Data records Start Marker
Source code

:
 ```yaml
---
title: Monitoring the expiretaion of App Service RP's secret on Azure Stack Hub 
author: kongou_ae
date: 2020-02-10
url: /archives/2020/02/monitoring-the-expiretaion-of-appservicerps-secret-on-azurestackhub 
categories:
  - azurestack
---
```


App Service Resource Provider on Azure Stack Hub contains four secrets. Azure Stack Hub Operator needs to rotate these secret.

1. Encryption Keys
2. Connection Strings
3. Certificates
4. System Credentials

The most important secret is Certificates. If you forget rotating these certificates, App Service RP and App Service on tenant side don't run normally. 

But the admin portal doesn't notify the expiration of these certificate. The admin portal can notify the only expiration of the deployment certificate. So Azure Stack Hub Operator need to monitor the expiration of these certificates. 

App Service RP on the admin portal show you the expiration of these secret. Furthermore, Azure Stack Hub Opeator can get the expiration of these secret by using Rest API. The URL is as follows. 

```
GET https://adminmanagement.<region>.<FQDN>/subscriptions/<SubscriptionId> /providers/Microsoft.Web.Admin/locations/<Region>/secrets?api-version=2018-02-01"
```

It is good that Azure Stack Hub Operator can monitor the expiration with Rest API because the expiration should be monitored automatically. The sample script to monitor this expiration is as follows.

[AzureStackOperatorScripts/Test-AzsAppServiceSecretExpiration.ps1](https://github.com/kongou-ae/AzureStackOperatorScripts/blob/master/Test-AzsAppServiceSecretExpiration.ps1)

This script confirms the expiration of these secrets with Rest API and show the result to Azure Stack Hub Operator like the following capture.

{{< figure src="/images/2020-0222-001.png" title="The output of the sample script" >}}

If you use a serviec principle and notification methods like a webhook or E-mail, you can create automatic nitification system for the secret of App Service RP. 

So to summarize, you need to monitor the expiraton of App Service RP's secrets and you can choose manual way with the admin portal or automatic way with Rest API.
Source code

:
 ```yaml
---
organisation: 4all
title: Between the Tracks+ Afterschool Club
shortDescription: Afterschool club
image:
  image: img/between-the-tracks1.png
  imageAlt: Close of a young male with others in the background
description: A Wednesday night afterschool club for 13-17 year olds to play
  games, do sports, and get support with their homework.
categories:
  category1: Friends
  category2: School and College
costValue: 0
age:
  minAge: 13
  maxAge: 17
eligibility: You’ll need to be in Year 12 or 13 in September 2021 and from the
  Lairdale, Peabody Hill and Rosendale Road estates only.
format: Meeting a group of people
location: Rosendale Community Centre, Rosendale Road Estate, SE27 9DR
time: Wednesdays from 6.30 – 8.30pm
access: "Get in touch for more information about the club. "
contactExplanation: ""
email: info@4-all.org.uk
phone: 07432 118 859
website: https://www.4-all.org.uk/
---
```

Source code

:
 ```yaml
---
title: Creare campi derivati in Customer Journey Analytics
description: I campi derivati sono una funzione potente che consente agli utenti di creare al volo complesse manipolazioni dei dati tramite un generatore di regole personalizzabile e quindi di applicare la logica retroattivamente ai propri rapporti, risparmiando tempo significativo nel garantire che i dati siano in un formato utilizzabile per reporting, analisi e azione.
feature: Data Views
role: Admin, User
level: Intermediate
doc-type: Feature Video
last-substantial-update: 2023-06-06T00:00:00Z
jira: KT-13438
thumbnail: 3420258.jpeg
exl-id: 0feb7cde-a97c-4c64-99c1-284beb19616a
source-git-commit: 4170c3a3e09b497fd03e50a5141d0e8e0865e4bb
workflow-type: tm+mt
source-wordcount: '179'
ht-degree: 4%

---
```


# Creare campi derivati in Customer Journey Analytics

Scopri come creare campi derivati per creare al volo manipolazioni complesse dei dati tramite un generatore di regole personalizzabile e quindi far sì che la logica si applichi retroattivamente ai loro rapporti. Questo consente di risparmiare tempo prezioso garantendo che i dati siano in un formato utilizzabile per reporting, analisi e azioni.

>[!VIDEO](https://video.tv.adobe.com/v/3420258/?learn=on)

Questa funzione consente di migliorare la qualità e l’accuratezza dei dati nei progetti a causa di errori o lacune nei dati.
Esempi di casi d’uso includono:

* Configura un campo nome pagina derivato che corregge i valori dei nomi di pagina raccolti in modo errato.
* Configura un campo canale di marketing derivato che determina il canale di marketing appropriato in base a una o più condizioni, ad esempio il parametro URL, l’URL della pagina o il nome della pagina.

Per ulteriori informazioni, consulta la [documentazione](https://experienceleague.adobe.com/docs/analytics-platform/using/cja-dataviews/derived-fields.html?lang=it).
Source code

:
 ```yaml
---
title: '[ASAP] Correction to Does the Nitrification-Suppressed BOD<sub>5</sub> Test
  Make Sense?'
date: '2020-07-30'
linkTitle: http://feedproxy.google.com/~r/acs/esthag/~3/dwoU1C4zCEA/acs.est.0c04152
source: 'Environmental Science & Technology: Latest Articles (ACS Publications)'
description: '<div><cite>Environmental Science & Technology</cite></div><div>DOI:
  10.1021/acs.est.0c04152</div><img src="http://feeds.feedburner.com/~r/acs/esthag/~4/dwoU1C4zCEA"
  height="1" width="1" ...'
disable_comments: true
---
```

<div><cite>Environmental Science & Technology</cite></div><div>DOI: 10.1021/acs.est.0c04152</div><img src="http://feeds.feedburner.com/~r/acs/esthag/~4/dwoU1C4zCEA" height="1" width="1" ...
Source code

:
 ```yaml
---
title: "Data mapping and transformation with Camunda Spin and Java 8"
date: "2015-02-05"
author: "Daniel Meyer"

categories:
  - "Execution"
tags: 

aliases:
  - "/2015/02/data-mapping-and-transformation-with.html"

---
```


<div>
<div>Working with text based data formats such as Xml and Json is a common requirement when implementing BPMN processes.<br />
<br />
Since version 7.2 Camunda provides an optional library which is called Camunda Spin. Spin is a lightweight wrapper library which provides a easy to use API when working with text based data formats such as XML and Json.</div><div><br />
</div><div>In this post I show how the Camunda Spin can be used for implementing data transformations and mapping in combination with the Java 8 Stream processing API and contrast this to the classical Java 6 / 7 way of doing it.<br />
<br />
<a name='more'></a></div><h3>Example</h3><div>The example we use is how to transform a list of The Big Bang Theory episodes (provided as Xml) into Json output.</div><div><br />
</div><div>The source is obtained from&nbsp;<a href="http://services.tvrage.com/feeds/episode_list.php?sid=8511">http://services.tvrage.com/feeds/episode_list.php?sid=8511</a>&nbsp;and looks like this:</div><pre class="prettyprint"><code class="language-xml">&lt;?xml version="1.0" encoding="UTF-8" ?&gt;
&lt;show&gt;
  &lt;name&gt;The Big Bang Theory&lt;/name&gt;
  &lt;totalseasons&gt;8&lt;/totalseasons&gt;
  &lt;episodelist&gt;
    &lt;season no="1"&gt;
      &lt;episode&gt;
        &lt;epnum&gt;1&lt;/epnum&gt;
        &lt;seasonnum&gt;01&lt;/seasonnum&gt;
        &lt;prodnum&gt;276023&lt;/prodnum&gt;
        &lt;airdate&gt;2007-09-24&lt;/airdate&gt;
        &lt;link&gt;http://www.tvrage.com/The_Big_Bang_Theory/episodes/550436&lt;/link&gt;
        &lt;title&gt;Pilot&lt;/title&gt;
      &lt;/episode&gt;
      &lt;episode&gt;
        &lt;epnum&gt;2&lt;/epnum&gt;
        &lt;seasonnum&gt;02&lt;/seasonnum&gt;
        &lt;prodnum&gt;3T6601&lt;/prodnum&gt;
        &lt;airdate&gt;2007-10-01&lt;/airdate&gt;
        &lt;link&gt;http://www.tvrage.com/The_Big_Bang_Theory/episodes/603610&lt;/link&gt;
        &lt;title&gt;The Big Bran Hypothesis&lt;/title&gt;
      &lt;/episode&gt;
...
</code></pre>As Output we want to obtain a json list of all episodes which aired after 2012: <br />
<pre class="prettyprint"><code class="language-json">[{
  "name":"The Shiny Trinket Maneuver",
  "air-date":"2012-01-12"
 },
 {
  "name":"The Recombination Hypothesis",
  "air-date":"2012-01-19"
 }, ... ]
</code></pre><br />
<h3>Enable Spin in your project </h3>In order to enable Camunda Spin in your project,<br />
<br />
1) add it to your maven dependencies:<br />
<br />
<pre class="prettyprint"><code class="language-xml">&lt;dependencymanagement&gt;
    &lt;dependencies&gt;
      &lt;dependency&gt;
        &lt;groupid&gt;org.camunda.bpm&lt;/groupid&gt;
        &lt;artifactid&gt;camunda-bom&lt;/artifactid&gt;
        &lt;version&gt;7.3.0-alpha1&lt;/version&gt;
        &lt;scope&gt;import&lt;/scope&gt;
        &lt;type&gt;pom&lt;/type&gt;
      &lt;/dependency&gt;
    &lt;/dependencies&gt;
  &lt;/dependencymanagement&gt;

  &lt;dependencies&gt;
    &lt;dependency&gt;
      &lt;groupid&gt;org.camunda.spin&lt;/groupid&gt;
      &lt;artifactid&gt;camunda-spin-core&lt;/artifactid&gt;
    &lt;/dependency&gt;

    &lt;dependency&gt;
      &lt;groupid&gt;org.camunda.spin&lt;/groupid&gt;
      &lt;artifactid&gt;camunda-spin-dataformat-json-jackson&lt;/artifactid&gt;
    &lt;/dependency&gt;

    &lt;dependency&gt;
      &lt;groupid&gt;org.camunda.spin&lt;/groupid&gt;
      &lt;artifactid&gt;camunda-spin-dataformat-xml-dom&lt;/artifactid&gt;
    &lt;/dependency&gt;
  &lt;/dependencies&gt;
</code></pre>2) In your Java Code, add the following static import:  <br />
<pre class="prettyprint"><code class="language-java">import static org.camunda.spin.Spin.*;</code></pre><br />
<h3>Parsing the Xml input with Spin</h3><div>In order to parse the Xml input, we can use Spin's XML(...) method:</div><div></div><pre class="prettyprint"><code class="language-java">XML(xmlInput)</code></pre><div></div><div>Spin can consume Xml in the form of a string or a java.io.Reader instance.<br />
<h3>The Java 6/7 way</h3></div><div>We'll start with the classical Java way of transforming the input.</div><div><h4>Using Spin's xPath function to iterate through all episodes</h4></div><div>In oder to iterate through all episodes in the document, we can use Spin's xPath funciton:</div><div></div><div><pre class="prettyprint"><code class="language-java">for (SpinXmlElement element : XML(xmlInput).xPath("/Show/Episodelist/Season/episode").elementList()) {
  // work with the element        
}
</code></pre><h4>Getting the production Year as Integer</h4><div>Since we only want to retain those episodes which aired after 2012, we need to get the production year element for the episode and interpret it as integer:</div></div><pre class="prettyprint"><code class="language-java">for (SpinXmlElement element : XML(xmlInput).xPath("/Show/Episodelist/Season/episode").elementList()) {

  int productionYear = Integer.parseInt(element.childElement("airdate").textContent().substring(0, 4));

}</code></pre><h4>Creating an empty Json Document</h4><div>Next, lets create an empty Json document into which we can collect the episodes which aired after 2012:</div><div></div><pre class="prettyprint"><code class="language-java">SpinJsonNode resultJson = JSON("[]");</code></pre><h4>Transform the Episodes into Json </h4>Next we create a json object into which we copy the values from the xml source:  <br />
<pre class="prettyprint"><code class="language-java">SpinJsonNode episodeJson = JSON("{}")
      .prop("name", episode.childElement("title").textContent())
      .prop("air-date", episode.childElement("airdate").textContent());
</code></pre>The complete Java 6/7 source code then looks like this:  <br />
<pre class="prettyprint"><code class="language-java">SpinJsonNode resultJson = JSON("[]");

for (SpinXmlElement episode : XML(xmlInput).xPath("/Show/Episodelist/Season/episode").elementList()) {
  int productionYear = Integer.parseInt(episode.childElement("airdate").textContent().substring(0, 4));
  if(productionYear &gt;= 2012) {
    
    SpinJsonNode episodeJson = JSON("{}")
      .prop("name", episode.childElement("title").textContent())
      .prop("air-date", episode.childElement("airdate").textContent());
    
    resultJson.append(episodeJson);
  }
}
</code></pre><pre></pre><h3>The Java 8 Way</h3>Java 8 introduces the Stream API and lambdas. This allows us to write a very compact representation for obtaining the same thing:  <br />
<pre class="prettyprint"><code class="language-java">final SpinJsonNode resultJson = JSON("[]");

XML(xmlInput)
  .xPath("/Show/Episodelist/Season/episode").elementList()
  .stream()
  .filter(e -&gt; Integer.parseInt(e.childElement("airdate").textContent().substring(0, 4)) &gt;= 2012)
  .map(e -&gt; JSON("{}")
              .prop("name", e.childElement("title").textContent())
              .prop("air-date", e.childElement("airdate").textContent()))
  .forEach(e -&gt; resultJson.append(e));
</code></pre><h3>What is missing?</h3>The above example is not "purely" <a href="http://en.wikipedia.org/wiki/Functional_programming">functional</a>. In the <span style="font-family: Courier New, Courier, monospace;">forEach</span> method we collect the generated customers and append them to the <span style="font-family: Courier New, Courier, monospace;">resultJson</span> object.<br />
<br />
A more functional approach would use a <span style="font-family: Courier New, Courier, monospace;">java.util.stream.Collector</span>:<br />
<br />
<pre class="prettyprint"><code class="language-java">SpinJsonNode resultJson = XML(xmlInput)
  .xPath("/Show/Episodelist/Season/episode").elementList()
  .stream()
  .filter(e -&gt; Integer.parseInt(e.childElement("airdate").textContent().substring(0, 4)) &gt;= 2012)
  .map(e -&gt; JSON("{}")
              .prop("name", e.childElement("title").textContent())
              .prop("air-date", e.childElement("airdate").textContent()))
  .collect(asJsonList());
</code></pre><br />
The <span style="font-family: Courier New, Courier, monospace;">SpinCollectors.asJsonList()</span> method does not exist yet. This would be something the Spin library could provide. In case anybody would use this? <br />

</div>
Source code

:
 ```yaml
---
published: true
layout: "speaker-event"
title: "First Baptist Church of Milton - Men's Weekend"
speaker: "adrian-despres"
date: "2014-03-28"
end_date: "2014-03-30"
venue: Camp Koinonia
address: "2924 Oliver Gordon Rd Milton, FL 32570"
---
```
Data records End Marker
:: Task requirements ::
Respond with the number of lines in the entries that include the string "author", and nothing besides.

:: Answer ::
2